What to work on: All that should appear is the run of lines from the one containing "If you configured" through the end of the records, each repeated exactly.

Data listing:
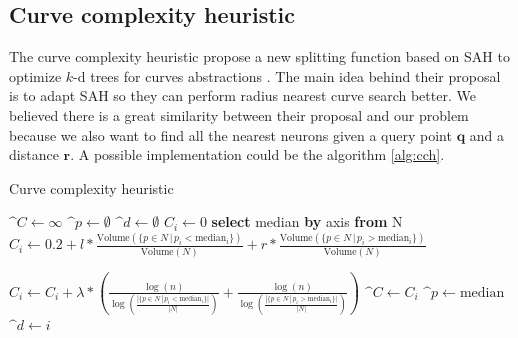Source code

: \subsection{Curve complexity heuristic}
The curve complexity heuristic propose a new splitting function based on SAH to optimize $k$-d trees for curves abstractions \cite{Yucheng}. The main idea behind their proposal is to adapt SAH so they can perform radius nearest curve search better. We believed there is a great similarity between their proposal and our problem because we also want to find all the nearest neurons given a query point $\mathbf{q}$ and a distance $\mathbf{r}$. A possible implementation could be the algorithm \ref{alg:cch}.
\begin{algorithm}[h!]
    \caption{Curve complexity heuristic
        \label{alg:cch}}
    \begin{algorithmic}[1]
    \Statex
        \State $\^{C} \gets \infty$
        \State $\^{p} \gets \emptyset$
        \State $\^{d} \gets \emptyset$
            \State $C_i \gets 0$ 
            \State \textbf{select} median \textbf{by} axis \textbf{from} N
            \Statex
            \State $C_i \gets 0.2 + l*\frac{\text{Volume}(\{p \in N\, |\, p_i < \text{median}_i\})}{\text{Volume}(N)} + r*\frac{\text{Volume}(\{p \in N\, |\, p_i > \text{median}_i\})}{\text{Volume}(N)}$  
            
            \State $C_i \gets C_i + \lambda*(\frac{\log{}(n)}{\log{}(\frac{|\{p \in N\, |\, p_i < \text{median}_i\}|}{|N|})} + \frac{\log{}(n)}{\log{}(\frac{|\{p \in N\, |\, p_i > \text{median}_i\}|}{|N|})})$
                \State $\^{C} \gets C_i$
                \State $\^{p} \gets \text{median}$
                \State $\^{d} \gets i$
            \EndIf
        \EndFor
        \State {}
    \EndFunction
    \end{algorithmic}
\end{algorithm}

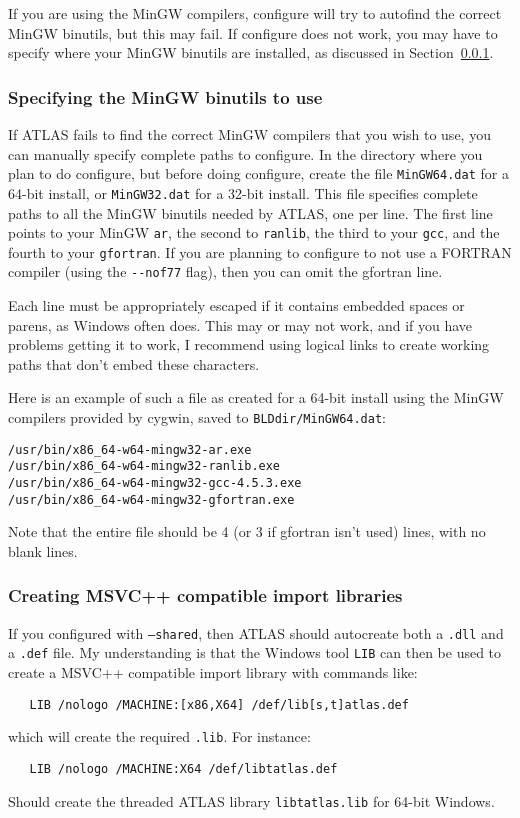 \documentclass[11pt]{article}
\begin{document}
If you are using the MinGW compilers, configure will try to autofind the
correct MinGW binutils, but this may fail.  If configure does not work,
you may have to specify where your MinGW binutils are installed, as discussed
in Section~\ref{sec-MinGWbin}.


\subsubsection{Specifying the MinGW binutils to use}
\label{sec-MinGWbin}
If ATLAS fails to find the correct MinGW compilers that you wish to use,
you can manually specify complete paths to configure.  In the directory
where you plan to do configure, but before doing configure, create the
file \verb+MinGW64.dat+ for a 64-bit install, or \verb+MinGW32.dat+ for
a 32-bit install.  This file specifies complete paths to all the MinGW
binutils needed by ATLAS, one per line.  The first line points to
your MinGW \verb+ar+, the second to \verb+ranlib+, the third to your \verb+gcc+,
and the fourth to your \verb+gfortran+.  If you are planning to configure
to not use a FORTRAN compiler (using the \verb+--nof77+ flag), then
you can omit the gfortran line.

Each line must be appropriately escaped if it contains embedded spaces or
parens, as Windows often does.  This may or may not work, and if you have
problems getting it to work, I recommend using logical links to create
working paths that don't embed these characters.

Here is an example of such a file as created for a 64-bit install using the
MinGW compilers provided by cygwin, saved to \verb+BLDdir/MinGW64.dat+:
\begin{verbatim}
/usr/bin/x86_64-w64-mingw32-ar.exe
/usr/bin/x86_64-w64-mingw32-ranlib.exe
/usr/bin/x86_64-w64-mingw32-gcc-4.5.3.exe
/usr/bin/x86_64-w64-mingw32-gfortran.exe
\end{verbatim}
Note that the entire file should be 4 (or 3 if gfortran isn't used) lines, 
with no blank lines.

\subsubsection{Creating MSVC++ compatible import libraries}
If you configured with \texttt{--shared}, then ATLAS should autocreate
both a \texttt{.dll} and a \texttt{.def} file.  My understanding is that
the Windows tool \texttt{LIB} can then be used to create a MSVC++ compatible
import library with commands like:
\begin{verbatim}
   LIB /nologo /MACHINE:[x86,X64] /def/lib[s,t]atlas.def
\end{verbatim}
which will create the required \texttt{.lib}.  For instance:
\begin{verbatim}
   LIB /nologo /MACHINE:X64 /def/libtatlas.def
\end{verbatim}
Should create the threaded ATLAS library \texttt{libtatlas.lib} for 64-bit
Windows.
\end{document}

Written answer:
If you configured with \texttt{--shared}, then ATLAS should autocreate
both a \texttt{.dll} and a \texttt{.def} file.  My understanding is that
the Windows tool \texttt{LIB} can then be used to create a MSVC++ compatible
import library with commands like:
\begin{verbatim}
   LIB /nologo /MACHINE:[x86,X64] /def/lib[s,t]atlas.def
\end{verbatim}
which will create the required \texttt{.lib}.  For instance:
\begin{verbatim}
   LIB /nologo /MACHINE:X64 /def/libtatlas.def
\end{verbatim}
Should create the threaded ATLAS library \texttt{libtatlas.lib} for 64-bit
Windows.
\end{document}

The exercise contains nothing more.